**GIVEN ENTRIES**
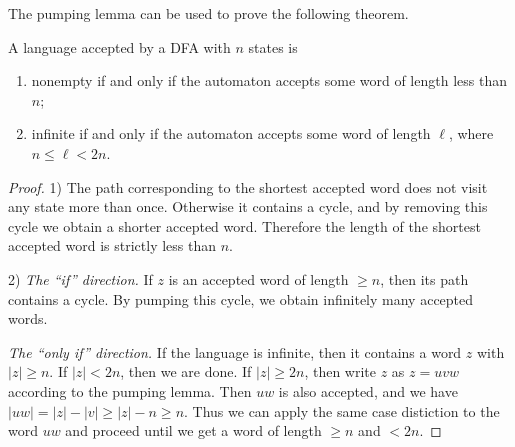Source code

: \begin{page}
\setcounter{section}{3}
\setcounter{subsection}{2}
\setcounter{dfn}{6}
\label{portion:1005}



The pumping lemma can be used to prove the following theorem.


\end{page}

\begin{page}
\setcounter{section}{3}
\setcounter{subsection}{2}
\setcounter{dfn}{7}
\label{portion:1007}

\begin{thm}
A language accepted by a DFA with $n$ states is
\begin{enumerate}
\item
nonempty if and only if the automaton accepts some word of length less than $n$;
\item
infinite if and only if the automaton accepts some word of length $\ell$, where $n \le \ell < 2n$.
\end{enumerate}
\end{thm}

\end{page}

\begin{page}
\setcounter{section}{3}
\setcounter{subsection}{3}
\setcounter{dfn}{7}
\label{portion:1008}

\begin{proof}
1) The path corresponding to the shortest accepted word does not visit any state more than once.
Otherwise it contains a cycle, and by removing this cycle we obtain a shorter accepted word.
Therefore the length of the shortest accepted word is strictly less than $n$.

2) \emph{The ``if'' direction.} If $z$ is an accepted word of length $\ge n$, then its path contains a cycle.
By pumping this cycle, we obtain infinitely many accepted words.

\emph{The ``only if'' direction.} If the language is infinite, then it contains a word $z$ with $|z| \ge n$.
If $|z| < 2n$, then we are done.
If $|z| \ge 2n$, then write $z$ as $z = uvw$ according to the pumping lemma.
Then $uw$ is also accepted, and we have $|uw| = |z| - |v| \ge |z| - n \ge n$.
Thus we can apply the same case distiction to the word $uw$ and proceed until we get a word of length $\ge n$ and $< 2n$.
\end{proof}




\end{page}

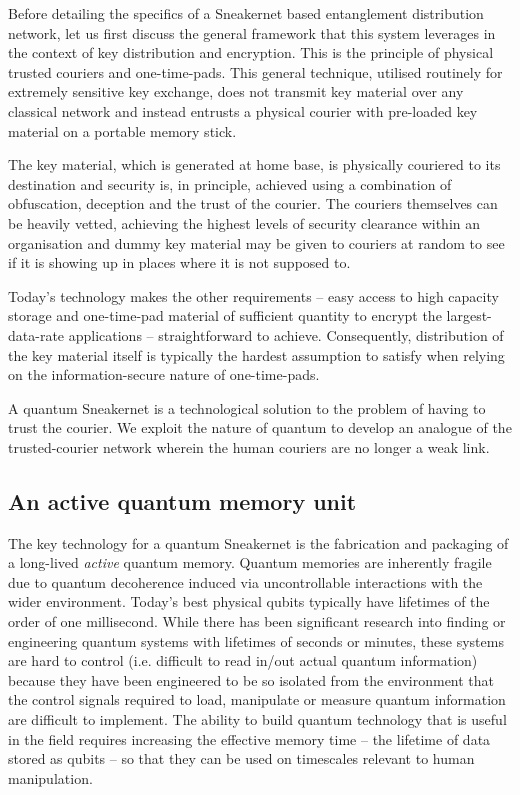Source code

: \documentclass[twocolumn, aps, rmp, amsmath, amssymb, nofootinbib, superscriptaddress, longbibliography, floatfix, table-of-contents, eqsecnum]{revtex4-2}
\begin{document}
Before detailing the specifics of a Sneakernet based entanglement distribution network, let us first discuss the general framework that this system leverages in the context of key distribution and encryption. This is the principle of physical trusted couriers and one-time-pads. This general technique, utilised routinely for extremely sensitive key exchange, does not transmit key material over any classical network and instead entrusts a physical courier with pre-loaded key material on a portable memory stick. 

The key material, which is generated at home base, is physically couriered to its destination and security is, in principle, achieved using a combination of obfuscation, deception and the trust of the courier. The couriers themselves can be heavily vetted, achieving the highest levels of security clearance within an organisation and dummy key material may be given to couriers at random to see if it is showing up in places where it is not supposed to. 

Today's technology makes the other requirements -- easy access to high capacity storage and one-time-pad material of sufficient quantity to encrypt the largest-data-rate applications -- straightforward to achieve. Consequently, distribution of the key material itself is typically the hardest assumption to satisfy when relying on the information-secure nature of one-time-pads.

A quantum Sneakernet is a technological solution to the problem of having to trust the courier. We exploit the nature of quantum to develop an analogue of the trusted-courier network wherein the human couriers are no longer a weak link. 

\subsection{An active quantum memory unit}

The key technology for a quantum Sneakernet is the fabrication and packaging of a long-lived \textit{active} quantum memory. Quantum memories are inherently fragile due to quantum decoherence induced via uncontrollable interactions with the wider environment. Today's best physical qubits typically have lifetimes of the order of one millisecond. While there has been significant research into finding or engineering quantum systems with lifetimes of seconds or minutes, these systems are hard to control (i.e. difficult to read in/out actual quantum information) because they have been engineered to be so isolated from the environment that the control signals required to load, manipulate or measure quantum information are difficult to implement. The ability to build quantum technology that is useful in the field requires increasing the effective memory time -- the lifetime of data stored as qubits -- so that they can be used on timescales relevant to human manipulation. 
\end{document}
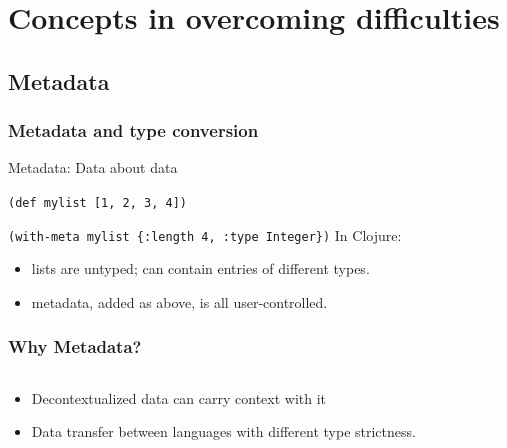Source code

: \documentclass{beamer}
\newcommand{\linespace}{\vskip 0.25cm}
\begin{document}

\section[Handling interop]{Concepts in overcoming difficulties}

\subsection{Metadata}

\begin{frame}
  \frametitle{Metadata and type conversion}

	Metadata: Data about data
	
	{\tt (def mylist [1, 2, 3, 4])}
	
	{\tt (with-meta mylist \{:length 4, :type Integer\})}
	\linespace
	In Clojure:
	\begin{itemize}
	\item lists are untyped; can contain entries of different types.
	\item metadata, added as above, is all user-controlled.
	\end{itemize}
\end{frame}


\begin{frame}
    \frametitle{Why Metadata?}
  \begin{columns}
  \begin{column}{0.6\textwidth}

    \begin{itemize}   
    \item Decontextualized data can carry context with it
    \item Data transfer between languages with different type strictness.
    \end{itemize}
  \end{column}
  \begin{column}{0.6\textwidth}
  
  \end{column}
  
  \end{columns}
\end{frame}
\end{document}
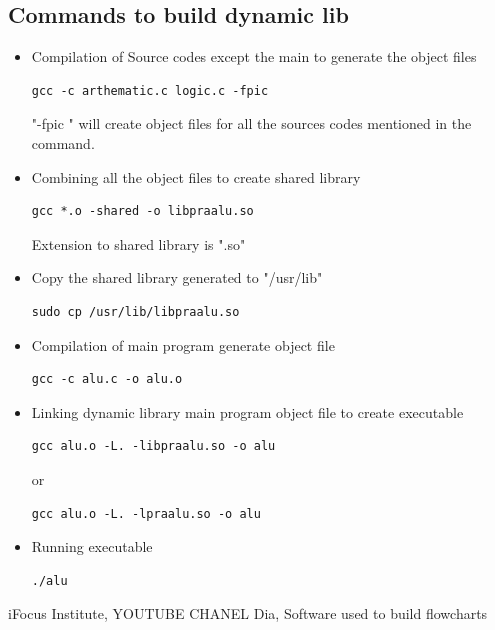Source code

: \documentclass[conference]{IEEEtran}
\begin{document}
\subsection*{Commands to build dynamic lib}
\begin{itemize}
\item Compilation of Source codes except the main to generate the object files
\begin{lstlisting}
gcc -c arthematic.c logic.c -fpic
\end{lstlisting}
"-fpic " will create object files for all the sources codes mentioned in the command.
\item Combining all the object files to create shared library
\begin{lstlisting}
gcc *.o -shared -o libpraalu.so
\end{lstlisting}
Extension to shared library is ".so"
\item Copy the shared library generated to "/usr/lib"
\begin{lstlisting}
sudo cp /usr/lib/libpraalu.so
\end{lstlisting}
\item Compilation of main program generate object file
\begin{lstlisting}
gcc -c alu.c -o alu.o
\end{lstlisting}
\item Linking dynamic library main program object file to create executable 
\begin{lstlisting}
gcc alu.o -L. -libpraalu.so -o alu
\end{lstlisting}

 or
 
\begin{lstlisting}
gcc alu.o -L. -lpraalu.so -o alu
\end{lstlisting}
\item Running executable
\begin{lstlisting}
./alu
\end{lstlisting}
\end{itemize}

\begin{thebibliography}{00}
 iFocus Institute, YOUTUBE CHANEL
 Dia, Software used to build flowcharts 


\end{thebibliography}
\end{document}
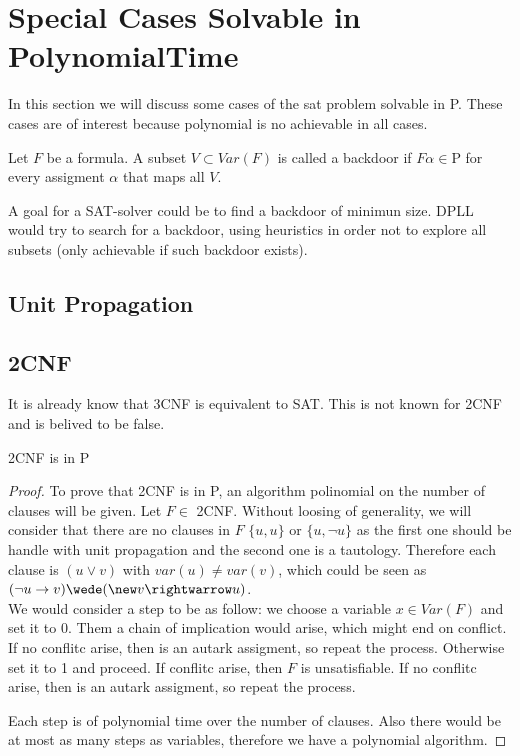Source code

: \newpage

\section{Special Cases Solvable in PolynomialTime}


In this section we will discuss some cases of the sat problem solvable in P. These cases are of interest because polynomial is no achievable in all cases.

\begin{definition}
  Let $F$ be a formula. A subset $ V \subset Var(F)$ is called a backdoor if $F\alpha \in \text{P}$ for every assigment $\alpha$ that maps all $V$.
\end{definition}
A goal for a SAT-solver could be to find a backdoor of minimun size. DPLL would try to search for a backdoor, using heuristics in order not to explore all subsets (only achievable if such backdoor exists).
\subsection{Unit Propagation}


\subsection{2CNF}
It is already know that 3CNF is equivalent to SAT. This is not known for 2CNF and is belived to be false.

\begin{proposition}
  2CNF is in P 
\end{proposition}
\begin{proof}

  To prove that 2CNF is in P, an algorithm polinomial on the number of clauses will be given. Let $F \in$ 2CNF.  Without loosing of generality, we will consider that there are no clauses in $F$ $\{u,u\}$ or $\{u,\neg u\}$ as the first one should be handle with unit propagation and the second one is a tautology. Therefore each clause is $(u \vee v)$ with $var(u) \ne var(v)$, which could be seen as $(\neg u \rightarrow v) \wede (\new v \rightwarrow u)$.\\


  
  We would consider a step to be as follow: we choose a variable $x \in Var(F)$ and set it to 0. Them a chain of implication would arise, which might end on conflict. If no conflitc arise, then is an autark assigment, so repeat the process. Otherwise set it to 1 and proceed. If conflitc arise, then $F$ is unsatisfiable. If no conflitc arise, then is an autark assigment, so repeat the process.
  

  Each step is of polynomial time over the number of clauses. Also there would be at most as many steps as variables, therefore we have a polynomial algorithm.
  
  
\end{proof}

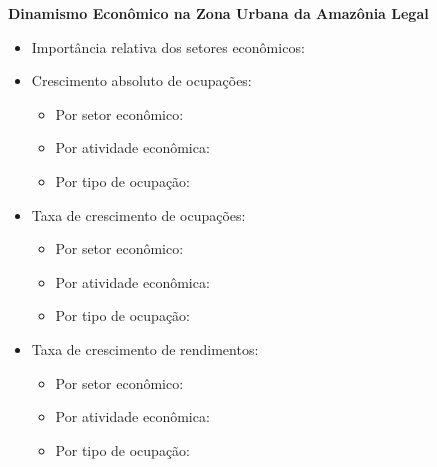 \documentclass[10pt]{beamer}
\begin{document}
\begin{frame}[label=indice_principal_amz_urbana]{}

\textit{\hyperlink{indice_principal}{}}

\textbf{Dinamismo Econômico na Zona Urbana da Amazônia Legal}
\vspace{2mm}

\begin{itemize}

\item{Importância relativa dos setores econômicos: \hyperlink{_amz_urbana_importancia_relativa}{}}
\vspace{1mm}

\item{Crescimento  absoluto de ocupações:
	\begin{itemize}
	\item{Por setor econômico: \hyperlink{amzurbanarkngnocuporsetor}{}}
	\item{Por atividade econômica: \hyperlink{amzurbanarkngnocuporatividade}{}}
	\item{Por tipo de ocupação: \hyperlink{amzurbanarkngnocuporocupacao}{}}
	\end{itemize}
}
\vspace{1mm}

\item{Taxa de crescimento de ocupações:
	\begin{itemize}
	\item{Por setor econômico: \hyperlink{amzurbanarkngtxocuporsetor}{}}
	\item{Por atividade econômica: \hyperlink{amzurbanarkngtxocuporatividade}{}}
	\item{Por tipo de ocupação: \hyperlink{amzurbanarkngtxocuporocupacao}{}}
	\end{itemize}
}
\vspace{1mm}

\item{Taxa de crescimento de rendimentos:
	\begin{itemize}
	\item{Por setor econômico: \hyperlink{amzurbanarkngtxrendaporsetor}{}}
	\item{Por atividade econômica: \hyperlink{amzurbanarkngtxrendaporatividade}{}}
	\item{Por tipo de ocupação: \hyperlink{amzurbanarkngtxrendaporocupacao}{}}
	\end{itemize}
}
\vspace{1mm}

\end{itemize}

\end{frame}
\end{document}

**WORK INSTRUCTIONS**
There is a run of lines above from the one with "to build dynamic" to the one with "gcc -c alu.c -o alu.o"; print exactly that run, both ends included, and nothing else.

**OUTPUT OF THE TASK**
\subsection*{Commands to build dynamic lib}
\begin{itemize}
\item Compilation of Source codes except the main to generate the object files
\begin{lstlisting}
gcc -c arthematic.c logic.c -fpic
\end{lstlisting}
"-fpic " will create object files for all the sources codes mentioned in the command.
\item Combining all the object files to create shared library
\begin{lstlisting}
gcc *.o -shared -o libpraalu.so
\end{lstlisting}
Extension to shared library is ".so"
\item Copy the shared library generated to "/usr/lib"
\begin{lstlisting}
sudo cp /usr/lib/libpraalu.so
\end{lstlisting}
\item Compilation of main program generate object file
\begin{lstlisting}
gcc -c alu.c -o alu.o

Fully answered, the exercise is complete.